■ About this task
Copy each entry below without any change.

Stored data entries
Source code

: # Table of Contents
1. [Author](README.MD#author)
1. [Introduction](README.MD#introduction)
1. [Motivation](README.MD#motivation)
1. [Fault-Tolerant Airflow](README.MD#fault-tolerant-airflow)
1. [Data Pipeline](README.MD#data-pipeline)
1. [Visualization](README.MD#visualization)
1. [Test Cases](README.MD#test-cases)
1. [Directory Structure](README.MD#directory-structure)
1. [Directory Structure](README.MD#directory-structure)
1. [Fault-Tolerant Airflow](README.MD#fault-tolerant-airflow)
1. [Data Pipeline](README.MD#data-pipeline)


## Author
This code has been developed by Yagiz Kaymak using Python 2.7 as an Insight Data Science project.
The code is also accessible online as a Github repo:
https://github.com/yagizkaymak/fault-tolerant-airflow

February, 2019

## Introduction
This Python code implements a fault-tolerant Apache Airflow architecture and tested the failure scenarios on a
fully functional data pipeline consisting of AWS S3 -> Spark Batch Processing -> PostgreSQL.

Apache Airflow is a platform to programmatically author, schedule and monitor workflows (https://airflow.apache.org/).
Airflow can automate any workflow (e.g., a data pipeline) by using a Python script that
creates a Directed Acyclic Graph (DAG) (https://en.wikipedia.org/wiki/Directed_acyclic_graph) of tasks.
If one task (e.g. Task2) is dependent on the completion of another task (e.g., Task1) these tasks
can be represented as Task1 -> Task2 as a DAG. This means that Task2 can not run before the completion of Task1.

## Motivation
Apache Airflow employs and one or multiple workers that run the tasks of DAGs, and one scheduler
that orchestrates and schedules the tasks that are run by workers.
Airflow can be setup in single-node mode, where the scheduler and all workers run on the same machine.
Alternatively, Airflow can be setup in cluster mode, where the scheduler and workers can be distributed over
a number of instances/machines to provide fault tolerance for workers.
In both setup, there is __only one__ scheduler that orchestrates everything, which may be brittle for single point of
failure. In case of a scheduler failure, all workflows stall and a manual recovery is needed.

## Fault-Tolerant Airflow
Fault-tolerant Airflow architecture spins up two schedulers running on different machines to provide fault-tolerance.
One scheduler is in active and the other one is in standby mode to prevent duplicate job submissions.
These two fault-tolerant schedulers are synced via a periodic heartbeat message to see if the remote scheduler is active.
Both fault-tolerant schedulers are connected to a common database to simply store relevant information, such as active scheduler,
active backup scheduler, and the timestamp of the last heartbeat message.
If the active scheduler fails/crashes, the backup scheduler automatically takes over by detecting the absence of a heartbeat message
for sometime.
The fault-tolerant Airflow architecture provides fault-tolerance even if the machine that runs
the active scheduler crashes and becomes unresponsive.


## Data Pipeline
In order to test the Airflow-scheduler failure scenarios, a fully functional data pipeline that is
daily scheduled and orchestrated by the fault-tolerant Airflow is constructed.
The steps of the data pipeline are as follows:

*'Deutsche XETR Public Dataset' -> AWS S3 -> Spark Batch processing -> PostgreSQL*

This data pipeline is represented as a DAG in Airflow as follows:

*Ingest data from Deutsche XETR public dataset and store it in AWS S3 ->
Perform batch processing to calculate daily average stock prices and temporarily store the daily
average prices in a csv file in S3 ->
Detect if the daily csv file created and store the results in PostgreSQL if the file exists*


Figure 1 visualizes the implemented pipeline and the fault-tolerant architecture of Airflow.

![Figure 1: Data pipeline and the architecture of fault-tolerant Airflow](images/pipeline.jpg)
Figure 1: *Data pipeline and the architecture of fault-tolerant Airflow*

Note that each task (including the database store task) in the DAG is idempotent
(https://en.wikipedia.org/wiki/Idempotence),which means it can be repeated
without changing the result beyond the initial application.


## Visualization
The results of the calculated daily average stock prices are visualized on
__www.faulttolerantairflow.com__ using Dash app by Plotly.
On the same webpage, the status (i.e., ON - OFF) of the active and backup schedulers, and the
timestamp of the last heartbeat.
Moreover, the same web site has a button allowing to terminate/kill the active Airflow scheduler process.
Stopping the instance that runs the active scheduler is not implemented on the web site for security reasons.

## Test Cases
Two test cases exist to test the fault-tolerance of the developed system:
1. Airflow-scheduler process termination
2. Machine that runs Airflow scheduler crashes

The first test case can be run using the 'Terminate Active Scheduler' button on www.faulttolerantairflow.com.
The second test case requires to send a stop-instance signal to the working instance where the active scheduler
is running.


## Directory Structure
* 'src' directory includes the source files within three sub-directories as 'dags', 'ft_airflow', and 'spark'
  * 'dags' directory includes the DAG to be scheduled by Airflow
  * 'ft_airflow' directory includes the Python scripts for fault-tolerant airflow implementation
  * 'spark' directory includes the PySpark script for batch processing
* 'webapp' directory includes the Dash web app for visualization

■ Final answer
Source code

: # Table of Contents
1. [Author](README.MD#author)
1. [Introduction](README.MD#introduction)
1. [Motivation](README.MD#motivation)
1. [Fault-Tolerant Airflow](README.MD#fault-tolerant-airflow)
1. [Data Pipeline](README.MD#data-pipeline)
1. [Visualization](README.MD#visualization)
1. [Test Cases](README.MD#test-cases)
1. [Directory Structure](README.MD#directory-structure)
1. [Directory Structure](README.MD#directory-structure)
1. [Fault-Tolerant Airflow](README.MD#fault-tolerant-airflow)
1. [Data Pipeline](README.MD#data-pipeline)


## Author
This code has been developed by Yagiz Kaymak using Python 2.7 as an Insight Data Science project.
The code is also accessible online as a Github repo:
https://github.com/yagizkaymak/fault-tolerant-airflow

February, 2019

## Introduction
This Python code implements a fault-tolerant Apache Airflow architecture and tested the failure scenarios on a
fully functional data pipeline consisting of AWS S3 -> Spark Batch Processing -> PostgreSQL.

Apache Airflow is a platform to programmatically author, schedule and monitor workflows (https://airflow.apache.org/).
Airflow can automate any workflow (e.g., a data pipeline) by using a Python script that
creates a Directed Acyclic Graph (DAG) (https://en.wikipedia.org/wiki/Directed_acyclic_graph) of tasks.
If one task (e.g. Task2) is dependent on the completion of another task (e.g., Task1) these tasks
can be represented as Task1 -> Task2 as a DAG. This means that Task2 can not run before the completion of Task1.

## Motivation
Apache Airflow employs and one or multiple workers that run the tasks of DAGs, and one scheduler
that orchestrates and schedules the tasks that are run by workers.
Airflow can be setup in single-node mode, where the scheduler and all workers run on the same machine.
Alternatively, Airflow can be setup in cluster mode, where the scheduler and workers can be distributed over
a number of instances/machines to provide fault tolerance for workers.
In both setup, there is __only one__ scheduler that orchestrates everything, which may be brittle for single point of
failure. In case of a scheduler failure, all workflows stall and a manual recovery is needed.

## Fault-Tolerant Airflow
Fault-tolerant Airflow architecture spins up two schedulers running on different machines to provide fault-tolerance.
One scheduler is in active and the other one is in standby mode to prevent duplicate job submissions.
These two fault-tolerant schedulers are synced via a periodic heartbeat message to see if the remote scheduler is active.
Both fault-tolerant schedulers are connected to a common database to simply store relevant information, such as active scheduler,
active backup scheduler, and the timestamp of the last heartbeat message.
If the active scheduler fails/crashes, the backup scheduler automatically takes over by detecting the absence of a heartbeat message
for sometime.
The fault-tolerant Airflow architecture provides fault-tolerance even if the machine that runs
the active scheduler crashes and becomes unresponsive.


## Data Pipeline
In order to test the Airflow-scheduler failure scenarios, a fully functional data pipeline that is
daily scheduled and orchestrated by the fault-tolerant Airflow is constructed.
The steps of the data pipeline are as follows:

*'Deutsche XETR Public Dataset' -> AWS S3 -> Spark Batch processing -> PostgreSQL*

This data pipeline is represented as a DAG in Airflow as follows:

*Ingest data from Deutsche XETR public dataset and store it in AWS S3 ->
Perform batch processing to calculate daily average stock prices and temporarily store the daily
average prices in a csv file in S3 ->
Detect if the daily csv file created and store the results in PostgreSQL if the file exists*


Figure 1 visualizes the implemented pipeline and the fault-tolerant architecture of Airflow.

![Figure 1: Data pipeline and the architecture of fault-tolerant Airflow](images/pipeline.jpg)
Figure 1: *Data pipeline and the architecture of fault-tolerant Airflow*

Note that each task (including the database store task) in the DAG is idempotent
(https://en.wikipedia.org/wiki/Idempotence),which means it can be repeated
without changing the result beyond the initial application.


## Visualization
The results of the calculated daily average stock prices are visualized on
__www.faulttolerantairflow.com__ using Dash app by Plotly.
On the same webpage, the status (i.e., ON - OFF) of the active and backup schedulers, and the
timestamp of the last heartbeat.
Moreover, the same web site has a button allowing to terminate/kill the active Airflow scheduler process.
Stopping the instance that runs the active scheduler is not implemented on the web site for security reasons.

## Test Cases
Two test cases exist to test the fault-tolerance of the developed system:
1. Airflow-scheduler process termination
2. Machine that runs Airflow scheduler crashes

The first test case can be run using the 'Terminate Active Scheduler' button on www.faulttolerantairflow.com.
The second test case requires to send a stop-instance signal to the working instance where the active scheduler
is running.


## Directory Structure
* 'src' directory includes the source files within three sub-directories as 'dags', 'ft_airflow', and 'spark'
  * 'dags' directory includes the DAG to be scheduled by Airflow
  * 'ft_airflow' directory includes the Python scripts for fault-tolerant airflow implementation
  * 'spark' directory includes the PySpark script for batch processing
* 'webapp' directory includes the Dash web app for visualization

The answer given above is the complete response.